Posted on:2018-09-11Degree:Ph.DType:Dissertation
University:Texas Woman's UniversityCandidate:Levasseur, Patricia HollandFull Text:PDF
GTID:1447390002487507Subject:Sociology
Abstract/Summary:
This dissertation describes the uniqueness of the Caucasian working class woman's experience. Using autoethnographic methodology, this study examines three "turning points of identity" (as described by Anselm Strauss). Throughout three turning point eras in my personal story -- namely, the eras of subjugation, professionalization, and liberation -- I have used the theoretical lens of C. Wright Mills' sociological imagination to illumine the nexus of personal problems and public issues. Throughout, I have noted sociocultural forces that impacted my personal life.;Key findings of this dissertation include the persistence of a patriarchal hierarchy in predominantly female workplaces despite dramatic strides by feminist scholars, such as Dorothy E. Smith.
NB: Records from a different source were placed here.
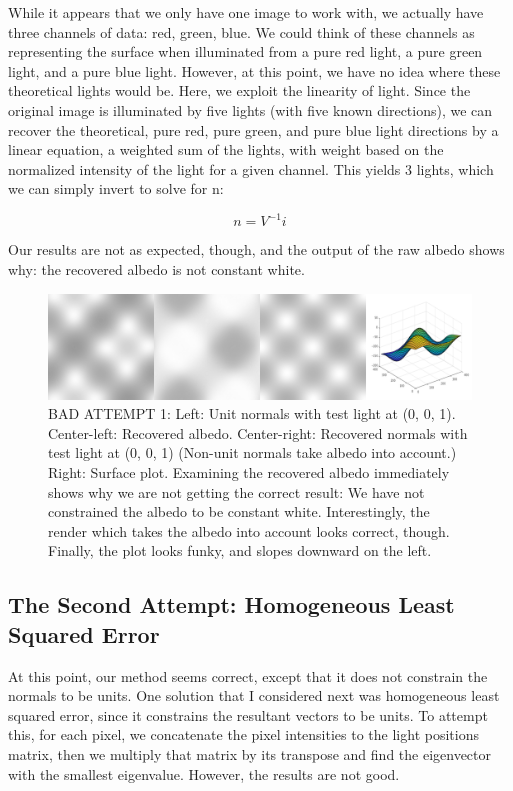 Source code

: \documentclass{article}
\begin{document}
While it appears that we only have one image to work with, we actually have 
three channels of data: red, green, blue. We could think of these channels as 
representing the surface when illuminated from a pure red light, a pure green 
light, and a pure blue light. However, at this point, we have no idea where 
these theoretical lights would be. Here, we exploit the linearity of light. 
Since the original image is illuminated by five lights (with five known 
directions), we can recover the theoretical, pure red, pure green, and pure blue 
light directions by a linear equation, a weighted sum of the lights, with 
weight based on the normalized intensity of the light for a given channel. This 
yields 3 lights, which we can simply invert to solve for n:

$$
n = V^{-1} i
$$

Our results are not as expected, though, and the output of the raw albedo shows 
why: the recovered albedo is not constant white.

\begin{figure}[!ht]
	\centering
	\includegraphics[width=160mm]{figs/q2_im2_bad1_all_figs.png}
	\caption{BAD ATTEMPT 1: Left: Unit normals with test light at (0, 0, 1). Center-left: 
        Recovered albedo. Center-right: Recovered normals with test light at (0, 
        0, 1) (Non-unit normals take albedo into account.) Right: Surface plot. 
        Examining the recovered albedo immediately shows why we are not getting 
        the correct result: We have not constrained the albedo to be constant 
        white. Interestingly, the render which takes the albedo into account 
        looks correct, though. Finally, the plot looks funky, and slopes 
        downward on the left.}
\end{figure}

\subsection{The Second Attempt: Homogeneous Least Squared Error}

At this point, our method seems correct, except that it does not constrain the 
normals to be units. One solution that I considered next was homogeneous least 
squared error, since it constrains the resultant vectors to be units. To attempt 
this, for each pixel, we concatenate the pixel intensities 
to the light positions matrix, then we multiply that matrix by its transpose and 
find the eigenvector with the smallest eigenvalue. However, the results are not 
good.
\end{document}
Traditional family values, including the basic structure of the family much touted by conservative political factions, are by now so threadbare that they are unrecognizable in many instances. Andrew Cherlin, in his research on family and workplace, describes the dissonance and disparity experienced by the Caucasian working class woman raised to embrace traditional family values with the realities of family structures and workplace in recent years. In the rapidly changing eras since the 1970s, women have endured role stretch and structural strain due to the seeming impossibility to live up to what was considered traditional views of family in a working class female environment. The job description of the Caucasian working class woman has undergone tremendous change. Women are now strongly, though implicitly, advised to remain youthful, marriageable, and employable well into their older years in a culture that lauds these characteristics above the traditional ones. Women are often engaged in work outside the home while continuing to discharge their responsibilities for a "second shift" work at home as described by Arlie Hochschild. The home front has been the traditional domain of women and little has changed despite their entry into the workforce where they are often the breadwinners of the family. This female breadwinner role has been reinforced with the rising unemployment rate which has affected men, making them no longer able, in many instances, to be the traditional sole breadwinners for the family. One other finding that applies to both men and women is that economic stagnation affects the family values of both men and women who are coequal victims of unemployment and underemployment.